WHAT YOU SHOULD DO: Go through the material and copy each line that includes "master".

═══ ENTRIES PROVIDED ═══

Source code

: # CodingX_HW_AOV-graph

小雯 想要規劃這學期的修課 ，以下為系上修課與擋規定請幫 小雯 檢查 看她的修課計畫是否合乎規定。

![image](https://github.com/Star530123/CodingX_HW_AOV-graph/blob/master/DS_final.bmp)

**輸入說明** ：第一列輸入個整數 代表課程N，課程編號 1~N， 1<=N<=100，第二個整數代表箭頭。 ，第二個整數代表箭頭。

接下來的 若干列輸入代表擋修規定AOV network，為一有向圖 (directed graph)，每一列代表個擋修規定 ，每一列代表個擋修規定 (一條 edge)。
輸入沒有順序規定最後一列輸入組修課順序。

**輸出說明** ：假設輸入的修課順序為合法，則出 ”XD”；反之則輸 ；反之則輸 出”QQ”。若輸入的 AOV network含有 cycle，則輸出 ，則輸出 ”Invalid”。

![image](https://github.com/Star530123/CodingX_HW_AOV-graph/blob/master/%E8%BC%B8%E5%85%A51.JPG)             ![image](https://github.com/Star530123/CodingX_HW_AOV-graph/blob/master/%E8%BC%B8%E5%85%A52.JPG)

═══
═══ ENTRIES PROVIDED ═══

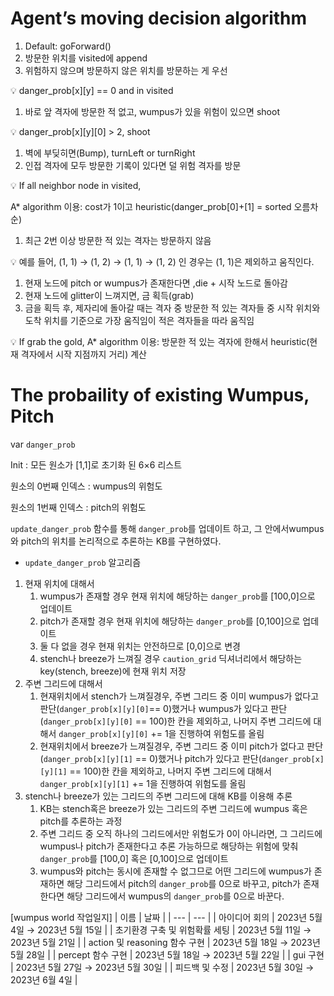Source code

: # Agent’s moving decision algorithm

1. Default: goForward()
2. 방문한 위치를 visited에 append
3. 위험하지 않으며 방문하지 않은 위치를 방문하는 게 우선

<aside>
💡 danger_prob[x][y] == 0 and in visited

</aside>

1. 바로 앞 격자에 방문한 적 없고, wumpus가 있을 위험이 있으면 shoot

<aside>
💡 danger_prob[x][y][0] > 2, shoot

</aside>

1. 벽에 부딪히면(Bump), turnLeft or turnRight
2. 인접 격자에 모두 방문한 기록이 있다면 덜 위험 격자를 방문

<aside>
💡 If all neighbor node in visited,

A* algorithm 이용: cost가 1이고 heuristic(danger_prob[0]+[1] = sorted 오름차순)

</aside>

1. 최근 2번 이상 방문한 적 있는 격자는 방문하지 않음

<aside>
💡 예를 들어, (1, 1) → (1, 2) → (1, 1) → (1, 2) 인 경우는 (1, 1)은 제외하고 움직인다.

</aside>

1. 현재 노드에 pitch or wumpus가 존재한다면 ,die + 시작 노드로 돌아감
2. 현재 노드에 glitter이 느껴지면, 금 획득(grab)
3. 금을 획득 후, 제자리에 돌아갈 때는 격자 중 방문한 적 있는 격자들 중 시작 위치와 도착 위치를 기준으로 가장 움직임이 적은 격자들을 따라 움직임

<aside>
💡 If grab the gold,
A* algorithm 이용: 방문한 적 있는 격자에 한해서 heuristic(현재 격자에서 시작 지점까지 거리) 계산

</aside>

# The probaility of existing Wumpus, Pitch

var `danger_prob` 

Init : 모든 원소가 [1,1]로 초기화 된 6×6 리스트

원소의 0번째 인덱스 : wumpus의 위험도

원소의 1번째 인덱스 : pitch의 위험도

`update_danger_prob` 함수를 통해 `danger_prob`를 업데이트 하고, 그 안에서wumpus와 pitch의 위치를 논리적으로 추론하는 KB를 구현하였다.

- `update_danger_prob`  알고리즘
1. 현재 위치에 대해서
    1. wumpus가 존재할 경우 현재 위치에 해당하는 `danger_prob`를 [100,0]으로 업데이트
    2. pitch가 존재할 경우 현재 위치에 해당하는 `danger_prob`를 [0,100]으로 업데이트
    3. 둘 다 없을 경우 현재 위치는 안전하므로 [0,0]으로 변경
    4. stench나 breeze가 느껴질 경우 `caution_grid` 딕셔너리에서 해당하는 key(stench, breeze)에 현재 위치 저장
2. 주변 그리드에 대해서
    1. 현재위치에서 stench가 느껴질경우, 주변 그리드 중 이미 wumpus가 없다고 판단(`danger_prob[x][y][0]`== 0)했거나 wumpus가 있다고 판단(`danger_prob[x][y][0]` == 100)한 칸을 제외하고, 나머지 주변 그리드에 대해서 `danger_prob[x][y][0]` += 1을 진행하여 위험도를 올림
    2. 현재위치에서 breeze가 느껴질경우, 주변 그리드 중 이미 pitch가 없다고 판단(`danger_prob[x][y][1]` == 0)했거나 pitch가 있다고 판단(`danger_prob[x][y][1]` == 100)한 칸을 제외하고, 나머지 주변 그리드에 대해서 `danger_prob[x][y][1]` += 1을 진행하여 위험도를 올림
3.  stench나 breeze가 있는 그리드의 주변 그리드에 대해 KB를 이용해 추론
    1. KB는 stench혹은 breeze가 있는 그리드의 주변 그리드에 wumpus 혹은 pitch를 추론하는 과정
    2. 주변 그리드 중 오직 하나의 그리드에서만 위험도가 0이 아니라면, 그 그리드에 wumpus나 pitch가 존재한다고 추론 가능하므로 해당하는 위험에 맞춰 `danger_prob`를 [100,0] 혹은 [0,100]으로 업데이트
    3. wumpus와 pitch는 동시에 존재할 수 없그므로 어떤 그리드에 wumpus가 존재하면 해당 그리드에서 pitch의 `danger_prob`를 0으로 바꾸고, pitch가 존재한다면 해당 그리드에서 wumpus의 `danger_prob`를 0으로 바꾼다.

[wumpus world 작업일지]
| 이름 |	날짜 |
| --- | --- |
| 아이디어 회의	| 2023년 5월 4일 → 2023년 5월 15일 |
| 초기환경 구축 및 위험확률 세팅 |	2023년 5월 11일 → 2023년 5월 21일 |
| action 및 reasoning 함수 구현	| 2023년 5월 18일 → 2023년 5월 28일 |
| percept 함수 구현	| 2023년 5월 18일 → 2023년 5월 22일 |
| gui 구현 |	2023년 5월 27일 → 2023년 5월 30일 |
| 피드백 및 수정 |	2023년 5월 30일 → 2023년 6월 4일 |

═══
═══ ENTRIES PROVIDED ═══

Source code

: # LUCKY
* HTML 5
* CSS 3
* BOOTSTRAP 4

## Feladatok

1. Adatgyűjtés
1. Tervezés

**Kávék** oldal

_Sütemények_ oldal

═══

RESULT OF THIS TASK:
![image](https://github.com/Star530123/CodingX_HW_AOV-graph/blob/master/DS_final.bmp)
![image](https://github.com/Star530123/CodingX_HW_AOV-graph/blob/master/%E8%BC%B8%E5%85%A51.JPG)             ![image](https://github.com/Star530123/CodingX_HW_AOV-graph/blob/master/%E8%BC%B8%E5%85%A52.JPG)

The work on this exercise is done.